>> Prior to the Dubai/Chanel trip, I had a packing terror over impending 40 degrees celcius plus heat and set myself off on a vintage shopping mission to seek out “Long, floaty, white things”. The mission was of course bound for failure. Too easily diverted, distracted and therefore, mission derailed. Along the Camden Passage, a longtime vintage haunt I hadn’t frequented in a while, where many long, white and floaty garments would reside (spots like Annie’s is basically a sartorial homage to Miss Havisham), I found myself in Fat Faced Cat, looking at something pink, short and not floaty at all. I was due a curious vintage find and it perhaps doesn’t get much odder than an American horse jockey silk shirt, from the first half of the 20th century. It comes emblazoned with hearts down the sleeves and was sold with a little black satin racing cap cover. I must be mentally going through every potential sports/active pursuits to exploit. 70s skiwear. Check. Surf and skate. Check. Motocross. Check. Horse racing. Check check.
Looser fitting than yer’ average horse racing silks with an unusual seven hearts motif (three on one side, four on the other), the shirt definitely has a life beyond the race track and obviously gives me the opportunity to literally wear my heart on my sleeve. Uh-huh-huh – wasn’t going to pass up that pun opportunity. I’m also feeling the TLC satin PJ vibe of the almost too-shiny silk satin, that today is eschewed in favour of practical lycra in the horse racing world.
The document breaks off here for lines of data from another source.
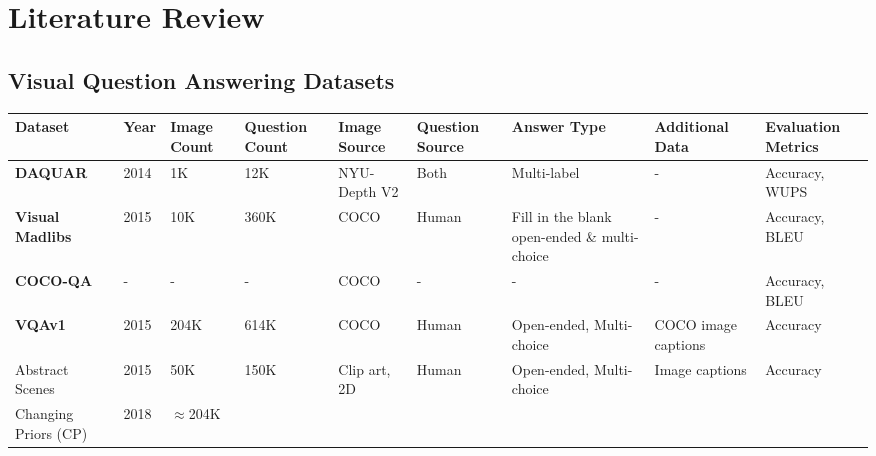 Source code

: \chapter{Literature Review}

\section{Visual Question Answering Datasets}

\begin{center}
\begin{xltabular}{\textwidth}{LLLLLLLLL}
  \toprule
  \textbf{Dataset}
  & \textbf{Year}
  & \textbf{Image Count}
  & \textbf{Question Count}
  & \textbf{Image Source}
  & \textbf{Question Source}
  & \textbf{Answer Type}
  & \textbf{Additional Data}
  & \textbf{Evaluation Metrics}\\
  \midrule
  \textbf{DAQUAR} \cite{malinowski2014multiworld}
  & 2014
  & 1K  %
  & 12K  %
  & NYU-Depth V2 \cite{silberman2012indoor}
  & Both
  & Multi-label  %
  & -
  & Accuracy, WUPS \\
  \textbf{Visual Madlibs} \cite{yu2015visual}
  & 2015
  & 10K  %
  & 360K  %
  & COCO \cite{lin2014microsoft}
  & Human
  & Fill in the blank open-ended \& multi-choice
  & -
  & Accuracy, BLEU \\
  \textbf{COCO-QA}
  & -
  & -
  & -
  & COCO
  & -
  & -
  & -
  & Accuracy, BLEU \\
  \textbf{VQAv1} \cite{antol2015vqa}
  & 2015
  & 204K  %
  & 614K  %
  & COCO
  & Human
  & Open-ended, Multi-choice
  & COCO image captions
  & Accuracy\footnotemark \\
  Abstract Scenes
  & 2015
  & 50K  %
  & 150K  %
  & Clip art, 2D
  & Human
  & Open-ended, Multi-choice
  & Image captions
  & Accuracy\footnotemark[\value{footnote}] \\
  Changing Priors (CP) \cite{agrawal2018dont}
  & 2018
  & {\color{red}\(\approx\)204K}  %

\end{xltabular}
\end{center}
Speaking of creative horse racing silks, a quick internet dig and this ye olde 2011 Central Saint Martins BA project came up where graphic design students were invited to give traditional jockeys’ racing silks a radical makeover. Despite the fact that they’re mostly hypothetical, I love the look of a lot of these. Despite their flamboyant appearance, the majority of horse racing silks designs have very rigorous registration and ownership processes. These would definitely shake things up.